Package 'cstab'

Title: Selection of Number of Clusters via Normalized Clustering Instability
Description: Selection of the number of clusters in cluster analysis using stability methods.
Authors: Jonas M. B. Haslbeck [aut, cre], Dirk U. Wulff [aut]
Maintainer: Jonas M. B. Haslbeck <[email protected]>
License: GPL (>= 2)
Version: 0.2-4
Built: 2024-11-07 03:25:35 UTC
Source: https://github.com/jmbh/cstab

Help Index


Selection of number of clusters via distance-based measures

Description

Selection of number of clusters via gap statistic, jump statistic, and slope statistic

Usage

cDistance(
  data,
  kseq,
  method = "kmeans",
  linkage = "complete",
  kmIter = 10,
  gapIter = 10
)

Arguments

data

a n x p data matrix of type numeric.

kseq

a vector with considered numbers clusters k > 1

method

character string indicating the clustering algorithm. 'kmeans' for the k-means algorithm, 'hierarchical' for hierarchical clustering.

linkage

character specifying the linkage criterion, in case type='hierarchical'. The available options are "single", "complete", "average", "mcquitty", "ward.D", "ward.D2", "centroid" or "median". See hclust.

kmIter

integer specifying the the number of restarts of the k-means algorithm in order to avoid local minima.

gapIter

integer specifying the number of simulated datasets to compute the gap statistic (see Tibshirani et al., 2001).

Value

a list with the optimal numbers of cluster determined by the gap statistic (Tibshirani et al., 2001), the jump Statistic (Sugar & James, 2011) and the slope statistic (Fujita et al., 2014). Along the function returns the gap, jump and slope for each k in kseq.

Author(s)

Dirk U. Wulff <[email protected]> Jonas M. B. Haslbeck <[email protected]>

References

Tibshirani, R., Walther, G., & Hastie, T. (2001). Estimating the number of clusters in a data set via the gap statistic. Journal of the Royal Statistical Society: Series B (Statistical Methodology), 63(2), 411-423.

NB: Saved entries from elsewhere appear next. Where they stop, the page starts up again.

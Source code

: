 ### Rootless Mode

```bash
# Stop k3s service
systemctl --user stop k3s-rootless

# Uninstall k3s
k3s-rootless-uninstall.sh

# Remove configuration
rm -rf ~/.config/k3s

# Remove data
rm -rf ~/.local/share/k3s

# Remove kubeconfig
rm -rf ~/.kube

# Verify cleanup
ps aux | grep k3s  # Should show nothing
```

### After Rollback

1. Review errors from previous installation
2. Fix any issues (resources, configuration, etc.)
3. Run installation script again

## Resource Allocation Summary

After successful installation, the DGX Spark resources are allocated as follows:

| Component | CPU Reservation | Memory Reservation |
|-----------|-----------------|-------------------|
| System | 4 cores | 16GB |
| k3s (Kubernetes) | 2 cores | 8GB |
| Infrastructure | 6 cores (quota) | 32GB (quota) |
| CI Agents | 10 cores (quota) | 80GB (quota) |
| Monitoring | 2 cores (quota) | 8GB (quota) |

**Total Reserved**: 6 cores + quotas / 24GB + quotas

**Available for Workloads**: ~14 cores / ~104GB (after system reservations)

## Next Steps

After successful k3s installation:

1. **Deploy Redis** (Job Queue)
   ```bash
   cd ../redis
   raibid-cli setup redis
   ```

Sugar, C. A., & James, G. M. (2011). Finding the number of clusters in a dataset. Journal of the American Statistical Association, 98(463), 750-763,

Fujita, A., Takahashi, D. Y., & Patriota, A. G. (2014). A non-parametric method to estimate the number of clusters. Computational Statistics & Data Analysis, 73, 27-39.

Examples

## Not run: 
  # Generate Data from Gaussian Mixture
  s <- .1
  n <- 50
  data <- rbind(cbind(rnorm(n, 0, s), rnorm(n, 0, s)),
                cbind(rnorm(n, 1, s), rnorm(n, 1, s)),
                cbind(rnorm(n, 0, s), rnorm(n, 1, s)),
                cbind(rnorm(n, 1, s), rnorm(n, 0, s)))
  plot(data)

 # Selection of Number of Clusters using Distance-based Measures
 cDistance(data, kseq=2:10)
 
## End(Not run)

Cluster example

Description

An example, 2-dimensional dataset containing the 100 points for each of five bivariate normal distributions arranged equidistant along the outline of a circle.

Usage

cluster_example

Format

An object of class matrix (inherits from array) with 500 rows and 2 columns.

Details

To inspect execute plot(cluster_example).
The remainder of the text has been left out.